(Recorded data)
○ ○ ○
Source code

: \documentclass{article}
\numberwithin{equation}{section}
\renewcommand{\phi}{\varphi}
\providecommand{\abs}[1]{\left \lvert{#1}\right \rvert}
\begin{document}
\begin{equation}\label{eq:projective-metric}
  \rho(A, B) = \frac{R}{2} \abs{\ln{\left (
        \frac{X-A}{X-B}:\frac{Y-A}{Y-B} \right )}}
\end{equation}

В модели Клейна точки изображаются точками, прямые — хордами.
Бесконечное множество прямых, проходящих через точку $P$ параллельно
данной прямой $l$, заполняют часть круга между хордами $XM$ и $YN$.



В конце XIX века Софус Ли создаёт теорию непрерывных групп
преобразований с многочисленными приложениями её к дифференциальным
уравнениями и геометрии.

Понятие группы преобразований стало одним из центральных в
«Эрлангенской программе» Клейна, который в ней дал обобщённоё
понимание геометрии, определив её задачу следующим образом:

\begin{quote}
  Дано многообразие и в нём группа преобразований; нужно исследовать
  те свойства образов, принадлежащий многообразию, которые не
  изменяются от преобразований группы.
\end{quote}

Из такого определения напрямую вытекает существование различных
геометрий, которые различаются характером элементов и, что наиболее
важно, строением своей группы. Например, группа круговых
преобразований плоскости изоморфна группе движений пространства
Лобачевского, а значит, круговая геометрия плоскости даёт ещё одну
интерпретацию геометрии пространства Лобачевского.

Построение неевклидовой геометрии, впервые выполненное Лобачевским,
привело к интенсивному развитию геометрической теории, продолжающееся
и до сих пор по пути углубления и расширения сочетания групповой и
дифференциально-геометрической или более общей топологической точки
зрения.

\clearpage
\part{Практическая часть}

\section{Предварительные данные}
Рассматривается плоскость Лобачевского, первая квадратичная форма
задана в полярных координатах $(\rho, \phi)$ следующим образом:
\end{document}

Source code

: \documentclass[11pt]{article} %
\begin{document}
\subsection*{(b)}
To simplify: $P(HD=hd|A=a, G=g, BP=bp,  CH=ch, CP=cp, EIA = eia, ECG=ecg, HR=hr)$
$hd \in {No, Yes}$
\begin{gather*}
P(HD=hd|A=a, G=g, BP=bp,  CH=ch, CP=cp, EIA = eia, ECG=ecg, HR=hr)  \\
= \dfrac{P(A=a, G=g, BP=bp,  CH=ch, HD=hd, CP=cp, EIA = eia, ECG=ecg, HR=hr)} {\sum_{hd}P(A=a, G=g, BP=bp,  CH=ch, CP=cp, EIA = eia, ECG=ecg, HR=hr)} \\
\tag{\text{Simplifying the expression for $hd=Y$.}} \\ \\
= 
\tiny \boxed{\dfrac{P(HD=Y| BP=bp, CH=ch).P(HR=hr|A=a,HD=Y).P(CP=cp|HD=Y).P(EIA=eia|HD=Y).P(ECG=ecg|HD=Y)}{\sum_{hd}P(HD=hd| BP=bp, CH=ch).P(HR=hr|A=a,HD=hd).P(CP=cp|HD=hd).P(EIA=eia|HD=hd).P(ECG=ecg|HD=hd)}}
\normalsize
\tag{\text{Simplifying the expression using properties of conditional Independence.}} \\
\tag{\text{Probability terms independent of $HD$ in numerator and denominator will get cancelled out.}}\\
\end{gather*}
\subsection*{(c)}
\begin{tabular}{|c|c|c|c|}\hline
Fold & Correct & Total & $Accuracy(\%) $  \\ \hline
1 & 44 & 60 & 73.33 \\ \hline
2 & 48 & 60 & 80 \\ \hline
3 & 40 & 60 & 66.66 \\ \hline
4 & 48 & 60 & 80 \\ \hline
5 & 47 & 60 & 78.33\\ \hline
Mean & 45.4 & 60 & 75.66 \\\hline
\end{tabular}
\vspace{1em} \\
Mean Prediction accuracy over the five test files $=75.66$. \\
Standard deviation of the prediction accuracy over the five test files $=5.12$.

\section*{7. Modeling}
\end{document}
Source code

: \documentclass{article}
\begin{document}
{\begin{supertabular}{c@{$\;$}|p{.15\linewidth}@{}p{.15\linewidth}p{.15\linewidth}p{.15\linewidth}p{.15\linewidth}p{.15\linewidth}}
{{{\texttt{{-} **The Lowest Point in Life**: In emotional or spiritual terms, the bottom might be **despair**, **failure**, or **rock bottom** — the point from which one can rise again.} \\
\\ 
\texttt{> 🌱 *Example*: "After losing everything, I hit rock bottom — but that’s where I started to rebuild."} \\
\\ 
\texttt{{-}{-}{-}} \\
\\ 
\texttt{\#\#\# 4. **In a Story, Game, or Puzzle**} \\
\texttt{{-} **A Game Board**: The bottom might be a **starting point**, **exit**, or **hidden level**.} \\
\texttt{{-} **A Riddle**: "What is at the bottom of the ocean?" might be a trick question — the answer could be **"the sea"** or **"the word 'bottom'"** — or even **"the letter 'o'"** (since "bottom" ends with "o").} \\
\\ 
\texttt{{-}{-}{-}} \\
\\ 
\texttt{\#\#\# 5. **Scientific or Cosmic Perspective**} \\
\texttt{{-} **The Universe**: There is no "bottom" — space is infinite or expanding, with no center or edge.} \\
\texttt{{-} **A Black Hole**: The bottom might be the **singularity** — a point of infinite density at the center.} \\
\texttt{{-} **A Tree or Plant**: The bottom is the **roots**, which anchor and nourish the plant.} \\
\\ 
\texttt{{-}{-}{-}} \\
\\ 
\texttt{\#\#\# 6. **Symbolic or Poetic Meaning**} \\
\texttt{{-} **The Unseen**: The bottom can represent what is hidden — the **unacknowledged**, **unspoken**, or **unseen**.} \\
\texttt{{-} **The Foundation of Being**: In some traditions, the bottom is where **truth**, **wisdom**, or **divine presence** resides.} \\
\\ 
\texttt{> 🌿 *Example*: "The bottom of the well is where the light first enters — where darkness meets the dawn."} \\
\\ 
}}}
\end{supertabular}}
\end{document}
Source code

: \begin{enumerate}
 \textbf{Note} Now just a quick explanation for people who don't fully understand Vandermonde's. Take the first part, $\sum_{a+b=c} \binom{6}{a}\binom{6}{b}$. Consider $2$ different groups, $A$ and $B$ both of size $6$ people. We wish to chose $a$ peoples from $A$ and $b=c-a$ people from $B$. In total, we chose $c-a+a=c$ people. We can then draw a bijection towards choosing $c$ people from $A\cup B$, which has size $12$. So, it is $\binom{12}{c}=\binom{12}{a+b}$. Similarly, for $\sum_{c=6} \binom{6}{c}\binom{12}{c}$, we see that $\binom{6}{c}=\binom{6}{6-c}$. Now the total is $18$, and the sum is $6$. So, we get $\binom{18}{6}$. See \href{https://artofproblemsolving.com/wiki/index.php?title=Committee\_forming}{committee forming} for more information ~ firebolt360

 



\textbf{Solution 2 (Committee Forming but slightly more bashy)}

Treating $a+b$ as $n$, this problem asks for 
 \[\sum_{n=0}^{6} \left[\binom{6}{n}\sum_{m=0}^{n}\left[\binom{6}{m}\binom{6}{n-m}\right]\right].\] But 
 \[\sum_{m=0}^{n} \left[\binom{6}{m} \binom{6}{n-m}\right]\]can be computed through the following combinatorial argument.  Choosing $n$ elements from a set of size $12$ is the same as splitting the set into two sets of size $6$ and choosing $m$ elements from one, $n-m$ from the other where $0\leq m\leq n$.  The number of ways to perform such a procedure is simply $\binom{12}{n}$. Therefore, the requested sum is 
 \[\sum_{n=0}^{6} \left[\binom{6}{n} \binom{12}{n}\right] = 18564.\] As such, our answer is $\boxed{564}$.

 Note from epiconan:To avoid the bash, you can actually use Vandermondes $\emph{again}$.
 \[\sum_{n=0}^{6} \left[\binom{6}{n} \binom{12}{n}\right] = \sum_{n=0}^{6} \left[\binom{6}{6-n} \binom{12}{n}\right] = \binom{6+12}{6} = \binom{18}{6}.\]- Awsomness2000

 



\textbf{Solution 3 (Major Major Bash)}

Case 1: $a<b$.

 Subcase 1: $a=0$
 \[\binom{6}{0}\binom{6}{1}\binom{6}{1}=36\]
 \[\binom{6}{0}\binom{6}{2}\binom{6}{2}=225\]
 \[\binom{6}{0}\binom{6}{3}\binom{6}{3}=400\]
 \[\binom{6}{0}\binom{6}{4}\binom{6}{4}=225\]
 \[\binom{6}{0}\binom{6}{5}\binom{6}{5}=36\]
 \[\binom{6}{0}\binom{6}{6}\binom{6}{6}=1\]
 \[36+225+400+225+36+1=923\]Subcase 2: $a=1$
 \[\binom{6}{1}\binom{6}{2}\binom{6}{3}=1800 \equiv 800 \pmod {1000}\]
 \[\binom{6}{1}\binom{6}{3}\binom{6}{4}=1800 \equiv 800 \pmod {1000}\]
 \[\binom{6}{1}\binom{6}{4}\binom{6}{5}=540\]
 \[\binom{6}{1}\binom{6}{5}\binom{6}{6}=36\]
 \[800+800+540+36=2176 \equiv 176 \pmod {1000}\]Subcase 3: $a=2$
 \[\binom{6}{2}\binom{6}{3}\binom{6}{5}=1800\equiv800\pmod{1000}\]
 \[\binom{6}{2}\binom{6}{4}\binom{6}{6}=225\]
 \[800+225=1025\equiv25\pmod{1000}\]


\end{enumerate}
○ ○ ○
# [What to work on]
Write down how many lines of the data above contain the word "следующим", with nothing else.

# [Output]
2